### Task brief
Give the data below again exactly, and drop each picture from it.

### Data for this task
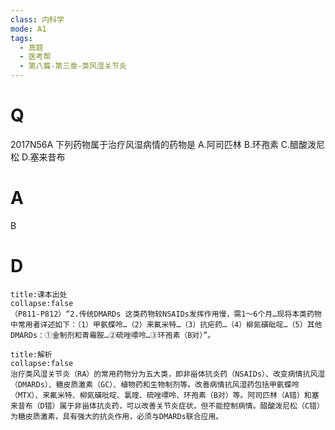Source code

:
 ```yaml
---
class: 内科学
mode: A1
tags:
  - 真题
  - 医考帮
  - 第八篇-第三章-类风湿关节炎
---
```


# Q
2017N56A 下列药物属于治疗风湿病情的药物是
A.阿司匹林
B.环孢素
C.醋酸泼尼松
D.塞来昔布

# A
B
# D
```ad-note
title:课本出处
collapse:false
（P811-P812）“2.传统DMARDs 这类药物较NSAIDs发挥作用慢，需1～6个月…现将本类药物中常用者详述如下：（1）甲氨蝶呤…（2）来氟米特…（3）抗疟药…（4）柳氮磺砒啶…（5）其他DMARDs：①金制剂和青霉胺…②硫唑嘌呤…③环孢素（B对）”。
```

```ad-summary
title:解析
collapse:false
治疗类风湿关节炎（RA）的常用药物分为五大类，即非甾体抗炎药（NSAIDs）、改变病情抗风湿（DMARDs）、糖皮质激素（GC）、植物药和生物制剂等。改善病情抗风湿药包括甲氨蝶呤（MTX）、来氟米特、柳氮磺吡啶、氯喹、硫唑嘌呤、环孢素（B对）等。阿司匹林（A错）和塞来昔布（D错）属于非甾体抗炎药，可以改善关节炎症状，但不能控制病情。醋酸泼尼松（C错）为糖皮质激素，具有强大的抗炎作用，必须与DMARDs联合应用。
```

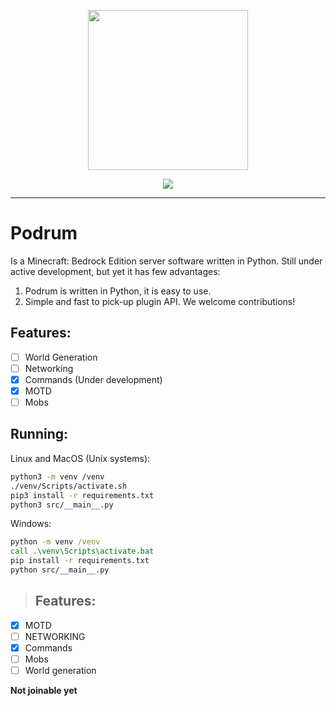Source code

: <p align="center">
  <img width="256" height="256" src="https://cdn.discordapp.com/attachments/576826528671858709/766767561681141790/Logo.png">


<div align="center">
    <a href="https://discord.gg/SGWCwd6"><img src="https://img.shields.io/discord/705730982338101280?style=flat-square"/></a>
</div>
<hr/>

# Podrum
Is a Minecraft: Bedrock Edition server software written in Python.
Still under active development, but yet it has few advantages:
1.  Podrum is written in Python, it is easy to use.
2.  Simple and fast to pick-up plugin API.
We welcome contributions!

## Features:
 - [ ] World Generation
 - [ ] Networking
 - [x] Commands (Under development)
 - [X] MOTD
 - [ ] Mobs

## Running:
Linux and MacOS (Unix systems):
```sh
python3 -m venv /venv
./venv/Scripts/activate.sh
pip3 install -r requirements.txt
python3 src/__main__.py
```
Windows:
```bat
python -m venv /venv
call .\venv\Scripts\activate.bat
pip install -r requirements.txt
python src/__main__.py
```


> ## Features:
- [x] MOTD
- [ ] NETWORKING
- [x] Commands
- [ ] Mobs
- [ ] World generation

**Not joinable yet**
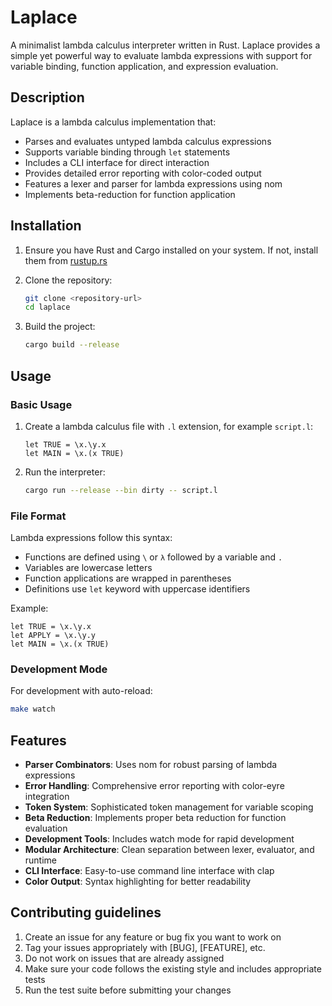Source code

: # Laplace

A minimalist lambda calculus interpreter written in Rust. Laplace provides a simple yet powerful way to evaluate lambda expressions with support for variable binding, function application, and expression evaluation.

## Description

Laplace is a lambda calculus implementation that:

- Parses and evaluates untyped lambda calculus expressions
- Supports variable binding through `let` statements
- Includes a CLI interface for direct interaction
- Provides detailed error reporting with color-coded output
- Features a lexer and parser for lambda expressions using nom
- Implements beta-reduction for function application

## Installation

1. Ensure you have Rust and Cargo installed on your system. If not, install them from [rustup.rs](https://rustup.rs)

2. Clone the repository:

   ```bash
   git clone <repository-url>
   cd laplace
   ```

3. Build the project:
   ```bash
   cargo build --release
   ```

## Usage

### Basic Usage

1. Create a lambda calculus file with `.l` extension, for example `script.l`:

   ```
   let TRUE = \x.\y.x
   let MAIN = \x.(x TRUE)
   ```

2. Run the interpreter:
   ```bash
   cargo run --release --bin dirty -- script.l
   ```

### File Format

Lambda expressions follow this syntax:

- Functions are defined using `\` or `λ` followed by a variable and `.`
- Variables are lowercase letters
- Function applications are wrapped in parentheses
- Definitions use `let` keyword with uppercase identifiers

Example:

```
let TRUE = \x.\y.x
let APPLY = \x.\y.y
let MAIN = \x.(x TRUE)
```

### Development Mode

For development with auto-reload:

```bash
make watch
```

## Features

- **Parser Combinators**: Uses nom for robust parsing of lambda expressions
- **Error Handling**: Comprehensive error reporting with color-eyre integration
- **Token System**: Sophisticated token management for variable scoping
- **Beta Reduction**: Implements proper beta reduction for function evaluation
- **Development Tools**: Includes watch mode for rapid development
- **Modular Architecture**: Clean separation between lexer, evaluator, and runtime
- **CLI Interface**: Easy-to-use command line interface with clap
- **Color Output**: Syntax highlighting for better readability

## Contributing guidelines

1. Create an issue for any feature or bug fix you want to work on
2. Tag your issues appropriately with [BUG], [FEATURE], etc.
3. Do not work on issues that are already assigned
4. Make sure your code follows the existing style and includes appropriate tests
5. Run the test suite before submitting your changes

### Exercise output
Source code

:
 ```yaml
---
class: 内科学
mode: A1
tags:
  - 真题
  - 医考帮
  - 第八篇-第三章-类风湿关节炎
---
```


# Q
2017N56A 下列药物属于治疗风湿病情的药物是
A.阿司匹林
B.环孢素
C.醋酸泼尼松
D.塞来昔布

# A
B
# D
```ad-note
title:课本出处
collapse:false
（P811-P812）“2.传统DMARDs 这类药物较NSAIDs发挥作用慢，需1～6个月…现将本类药物中常用者详述如下：（1）甲氨蝶呤…（2）来氟米特…（3）抗疟药…（4）柳氮磺砒啶…（5）其他DMARDs：①金制剂和青霉胺…②硫唑嘌呤…③环孢素（B对）”。
```

```ad-summary
title:解析
collapse:false
治疗类风湿关节炎（RA）的常用药物分为五大类，即非甾体抗炎药（NSAIDs）、改变病情抗风湿（DMARDs）、糖皮质激素（GC）、植物药和生物制剂等。改善病情抗风湿药包括甲氨蝶呤（MTX）、来氟米特、柳氮磺吡啶、氯喹、硫唑嘌呤、环孢素（B对）等。阿司匹林（A错）和塞来昔布（D错）属于非甾体抗炎药，可以改善关节炎症状，但不能控制病情。醋酸泼尼松（C错）为糖皮质激素，具有强大的抗炎作用，必须与DMARDs联合应用。
```

Source code

: <p align="center">
  <img width="256" height="256" src="https://cdn.discordapp.com/attachments/576826528671858709/766767561681141790/Logo.png">


<div align="center">
    <a href="https://discord.gg/SGWCwd6"><img src="https://img.shields.io/discord/705730982338101280?style=flat-square"/></a>
</div>
<hr/>

# Podrum
Is a Minecraft: Bedrock Edition server software written in Python.
Still under active development, but yet it has few advantages:
1.  Podrum is written in Python, it is easy to use.
2.  Simple and fast to pick-up plugin API.
We welcome contributions!

## Features:
 - [ ] World Generation
 - [ ] Networking
 - [x] Commands (Under development)
 - [X] MOTD
 - [ ] Mobs

## Running:
Linux and MacOS (Unix systems):
```sh
python3 -m venv /venv
./venv/Scripts/activate.sh
pip3 install -r requirements.txt
python3 src/__main__.py
```
Windows:
```bat
python -m venv /venv
call .\venv\Scripts\activate.bat
pip install -r requirements.txt
python src/__main__.py
```


> ## Features:
- [x] MOTD
- [ ] NETWORKING
- [x] Commands
- [ ] Mobs
- [ ] World generation

**Not joinable yet**
Source code

: # Laplace

A minimalist lambda calculus interpreter written in Rust. Laplace provides a simple yet powerful way to evaluate lambda expressions with support for variable binding, function application, and expression evaluation.

## Description

Laplace is a lambda calculus implementation that:

- Parses and evaluates untyped lambda calculus expressions
- Supports variable binding through `let` statements
- Includes a CLI interface for direct interaction
- Provides detailed error reporting with color-coded output
- Features a lexer and parser for lambda expressions using nom
- Implements beta-reduction for function application

## Installation

1. Ensure you have Rust and Cargo installed on your system. If not, install them from [rustup.rs](https://rustup.rs)

2. Clone the repository:

   ```bash
   git clone <repository-url>
   cd laplace
   ```

3. Build the project:
   ```bash
   cargo build --release
   ```

## Usage

### Basic Usage

1. Create a lambda calculus file with `.l` extension, for example `script.l`:

   ```
   let TRUE = \x.\y.x
   let MAIN = \x.(x TRUE)
   ```

2. Run the interpreter:
   ```bash
   cargo run --release --bin dirty -- script.l
   ```

### File Format

Lambda expressions follow this syntax:

- Functions are defined using `\` or `λ` followed by a variable and `.`
- Variables are lowercase letters
- Function applications are wrapped in parentheses
- Definitions use `let` keyword with uppercase identifiers

Example:

```
let TRUE = \x.\y.x
let APPLY = \x.\y.y
let MAIN = \x.(x TRUE)
```

### Development Mode

For development with auto-reload:

```bash
make watch
```

## Features

- **Parser Combinators**: Uses nom for robust parsing of lambda expressions
- **Error Handling**: Comprehensive error reporting with color-eyre integration
- **Token System**: Sophisticated token management for variable scoping
- **Beta Reduction**: Implements proper beta reduction for function evaluation
- **Development Tools**: Includes watch mode for rapid development
- **Modular Architecture**: Clean separation between lexer, evaluator, and runtime
- **CLI Interface**: Easy-to-use command line interface with clap
- **Color Output**: Syntax highlighting for better readability

## Contributing guidelines

1. Create an issue for any feature or bug fix you want to work on
2. Tag your issues appropriately with [BUG], [FEATURE], etc.
3. Do not work on issues that are already assigned
4. Make sure your code follows the existing style and includes appropriate tests
5. Run the test suite before submitting your changes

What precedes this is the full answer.